One number is the whole answer: the tally of lines in the records that include the word "Puedes".

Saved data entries

=======

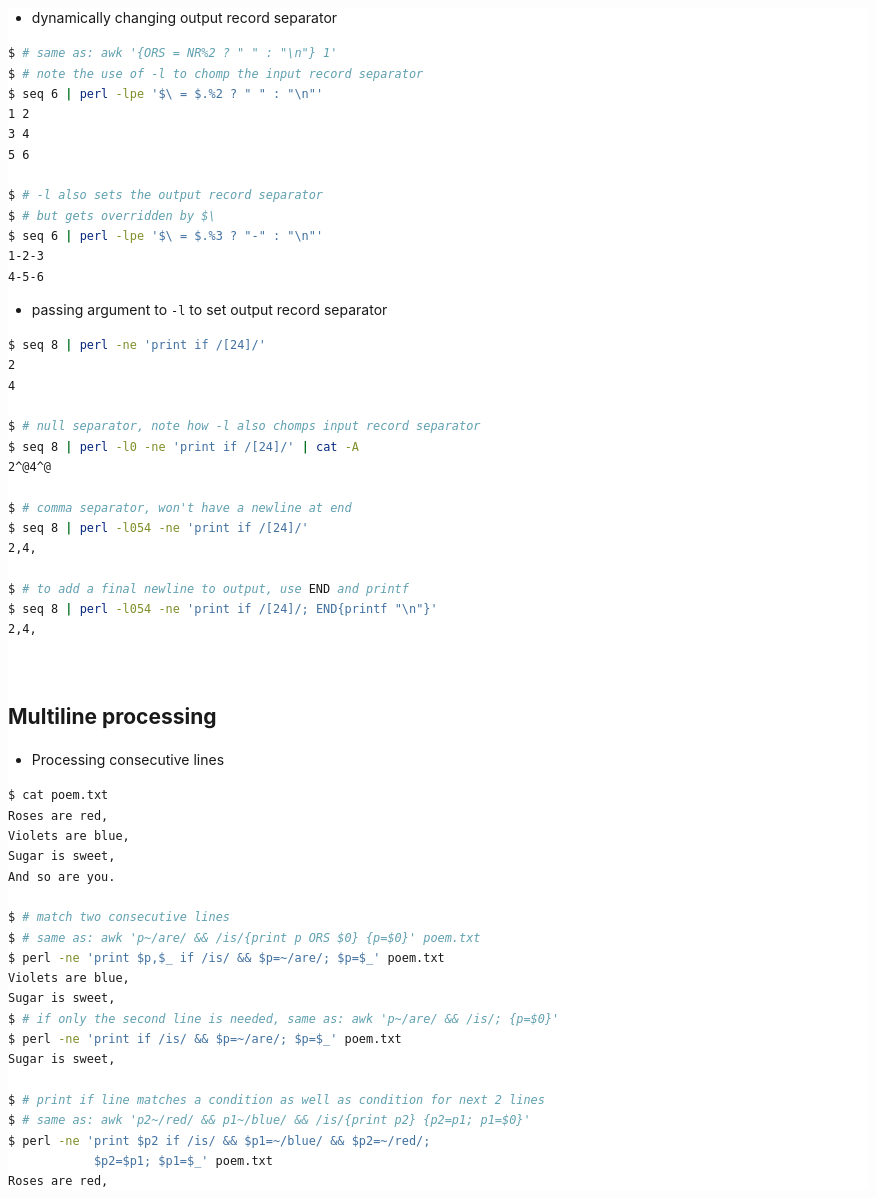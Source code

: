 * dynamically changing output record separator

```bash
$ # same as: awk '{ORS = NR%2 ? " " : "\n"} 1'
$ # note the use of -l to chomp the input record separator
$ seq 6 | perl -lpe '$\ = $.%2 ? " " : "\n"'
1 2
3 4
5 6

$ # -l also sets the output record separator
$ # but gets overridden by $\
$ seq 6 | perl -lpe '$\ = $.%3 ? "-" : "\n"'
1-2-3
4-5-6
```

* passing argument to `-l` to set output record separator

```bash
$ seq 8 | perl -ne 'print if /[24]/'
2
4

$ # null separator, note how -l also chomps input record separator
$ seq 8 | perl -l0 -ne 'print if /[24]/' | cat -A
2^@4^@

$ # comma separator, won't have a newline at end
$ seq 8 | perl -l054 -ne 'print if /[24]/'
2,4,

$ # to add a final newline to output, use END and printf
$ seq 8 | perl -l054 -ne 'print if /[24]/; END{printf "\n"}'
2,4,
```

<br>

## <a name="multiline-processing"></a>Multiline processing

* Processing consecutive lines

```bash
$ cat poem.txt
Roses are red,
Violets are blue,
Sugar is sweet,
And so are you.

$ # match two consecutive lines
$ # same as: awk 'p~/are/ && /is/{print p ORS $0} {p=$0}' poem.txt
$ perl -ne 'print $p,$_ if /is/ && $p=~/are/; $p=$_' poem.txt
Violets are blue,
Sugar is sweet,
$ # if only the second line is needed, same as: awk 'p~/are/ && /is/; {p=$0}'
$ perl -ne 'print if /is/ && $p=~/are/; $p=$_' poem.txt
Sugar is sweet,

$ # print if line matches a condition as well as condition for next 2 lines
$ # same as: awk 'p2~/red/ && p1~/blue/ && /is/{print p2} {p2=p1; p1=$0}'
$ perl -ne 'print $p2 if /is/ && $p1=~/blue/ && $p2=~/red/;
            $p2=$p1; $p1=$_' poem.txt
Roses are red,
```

=======

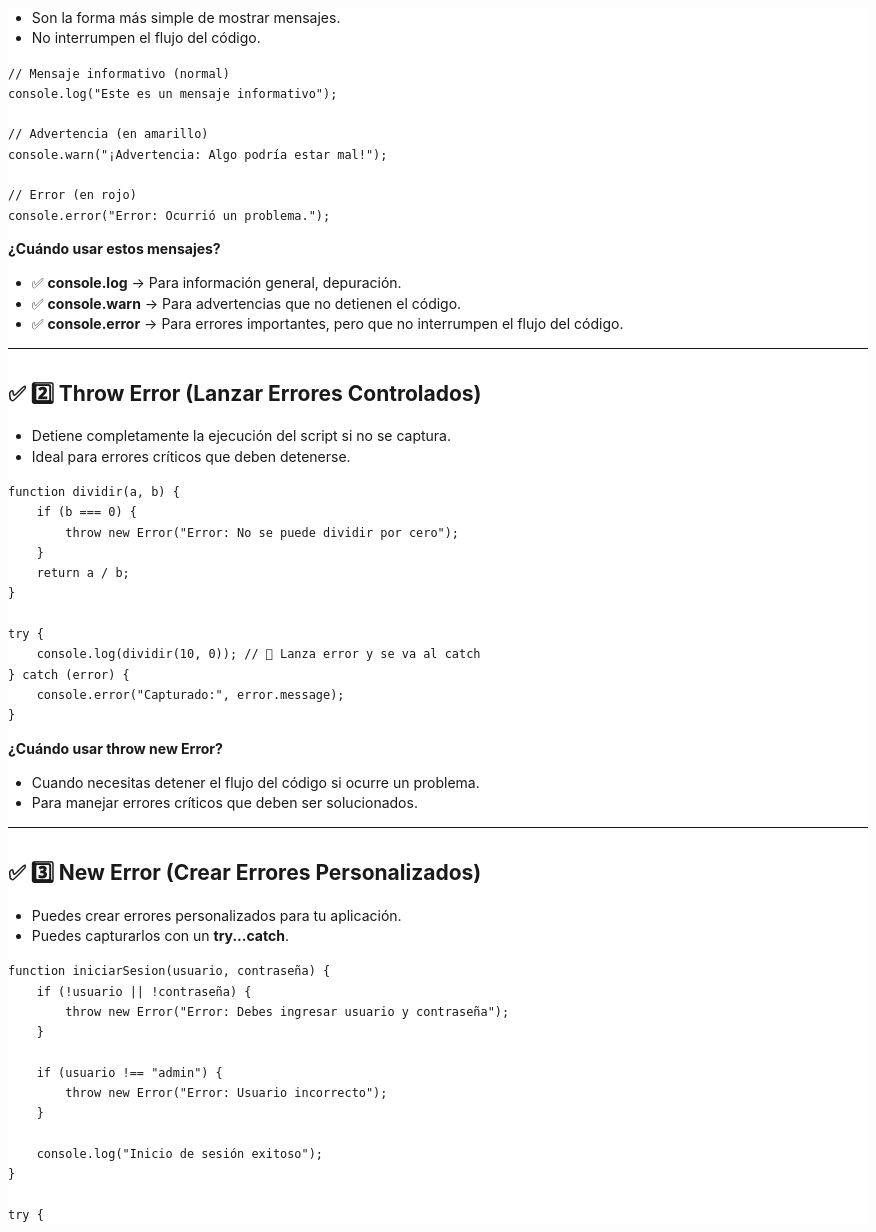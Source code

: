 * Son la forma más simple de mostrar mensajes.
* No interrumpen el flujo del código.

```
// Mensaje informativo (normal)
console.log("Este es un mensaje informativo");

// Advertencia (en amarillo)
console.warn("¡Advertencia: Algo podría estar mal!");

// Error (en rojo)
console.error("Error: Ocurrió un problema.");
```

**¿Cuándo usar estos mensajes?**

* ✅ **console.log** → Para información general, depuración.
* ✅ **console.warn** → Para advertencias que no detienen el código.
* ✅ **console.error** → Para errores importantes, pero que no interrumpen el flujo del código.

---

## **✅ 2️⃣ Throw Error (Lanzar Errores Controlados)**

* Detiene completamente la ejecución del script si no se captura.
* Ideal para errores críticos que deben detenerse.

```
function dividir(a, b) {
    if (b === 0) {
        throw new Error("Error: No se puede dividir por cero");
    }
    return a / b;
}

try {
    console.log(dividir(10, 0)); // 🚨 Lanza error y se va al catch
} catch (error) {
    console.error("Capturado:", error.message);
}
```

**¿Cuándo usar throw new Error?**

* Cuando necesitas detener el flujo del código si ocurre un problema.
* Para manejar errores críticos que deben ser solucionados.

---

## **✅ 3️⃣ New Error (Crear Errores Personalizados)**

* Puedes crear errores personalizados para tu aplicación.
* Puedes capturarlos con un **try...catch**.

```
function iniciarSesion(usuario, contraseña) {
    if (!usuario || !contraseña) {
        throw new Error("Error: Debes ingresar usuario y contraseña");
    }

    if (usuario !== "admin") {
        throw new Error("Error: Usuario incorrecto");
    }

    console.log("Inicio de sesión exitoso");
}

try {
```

=======

> _Answer space_: 2